■ **Exercise objective**
Please find every line of the listing below where "homepage" occurs and copy it.

□ □ □ □ □ □ □

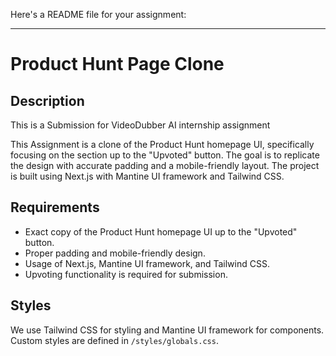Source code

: Here's a README file for your assignment:

---

# Product Hunt Page Clone

## Description

This is a Submission for VideoDubber AI internship assignment

This Assignment is a clone of the Product Hunt homepage UI, specifically focusing on the section up to the "Upvoted" button. The goal is to replicate the design with accurate padding and a mobile-friendly layout. The project is built using Next.js with Mantine UI framework and Tailwind CSS.

## Requirements

- Exact copy of the Product Hunt homepage UI up to the "Upvoted" button.
- Proper padding and mobile-friendly design.
- Usage of Next.js, Mantine UI framework, and Tailwind CSS.
- Upvoting functionality is required for submission.

## Styles

We use Tailwind CSS for styling and Mantine UI framework for components. Custom styles are defined in `/styles/globals.css`.
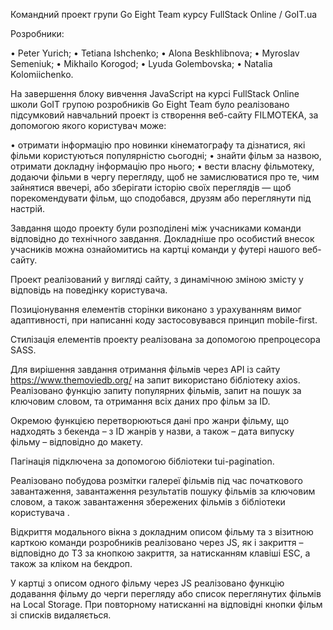 Командний проект групи Go Eight Team курсу FullStack Online / GoIT.ua

Розробники:

• Peter Yurich;
• Tetiana Ishchenko;
• Alona Beskhlibnova;
• Myroslav Semeniuk;
• Mikhailo Korogod;
• Lyuda Golembovska;
• Natalia Kolomiichenko. 

На завершення блоку вивчення JavaScript на курсі FullStack Online школи GoIT групою розробників Go Eight Team було реалізовано підсумковий навчальний проект із створення веб-сайту FILMOTEKA, за допомогою якого користувач може:

• отримати інформацію про новинки кінематографу та дізнатися, які фільми користуються популярністю сьогодні;
• знайти фільм за назвою, отримати докладну інформацію про нього;
• вести власну фільмотеку, додаючи фільми в чергу перегляду, щоб не замислюватися про те, чим зайнятися ввечері, або зберігати історію своїх переглядів — щоб порекомендувати фільм, що сподобався, друзям або переглянути під настрій.

Завдання щодо проекту були розподілені між учасниками команди відповідно до технічного завдання. Докладніше про особистий внесок учасників можна ознайомитись на картці команди у футері нашого веб-сайту.

Проект реалізований у вигляді сайту, з динамічною зміною змісту у відповідь на поведінку користувача.

Позиціонування елементів сторінки виконано з урахуванням вимог адаптивності, при написанні коду застосовувався принцип mobile-first.

Стилізація елементів проекту реалізована за допомогою препроцесора SASS.

Для вирішення завдання отримання фільмів через API із сайту https://www.themoviedb.org/ на запит використано бібліотеку axios. Реалізовано функцію запиту популярних фільмів, запит на пошук за ключовим словом, та отримання всіх даних про фільм за ID.

Окремою функцією перетворюються дані про жанри фільму, що надходять з бекенда – з ID жанрів у назви, а також – дата випуску фільму – відповідно до макету.

Пагінація підключена за допомогою бібліотеки tui-pagination.

Реалізовано побудова розмітки галереї фільмів під час початкового завантаження, завантаження результатів пошуку фільмів за ключовим словом, а також завантаження збережених фільмів з бібліотеки користувача
.

Відкриття модального вікна з докладним описом фільму та з візитною карткою команди розробників реалізовано через JS, як і закриття – відповідно до ТЗ за кнопкою закриття, за натисканням клавіші ESC, а також за кліком на бекдроп.

У картці з описом одного фільму через JS реалізовано функцію додавання фільму до черги перегляду або список переглянутих фільмів на Local Storage. При повторному натисканні на відповідні кнопки фільм зі списків видаляється.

□ □ □ □ □ □ □

■ **Answer to the problem**
This Assignment is a clone of the Product Hunt homepage UI, specifically focusing on the section up to the "Upvoted" button. The goal is to replicate the design with accurate padding and a mobile-friendly layout. The project is built using Next.js with Mantine UI framework and Tailwind CSS.
- Exact copy of the Product Hunt homepage UI up to the "Upvoted" button.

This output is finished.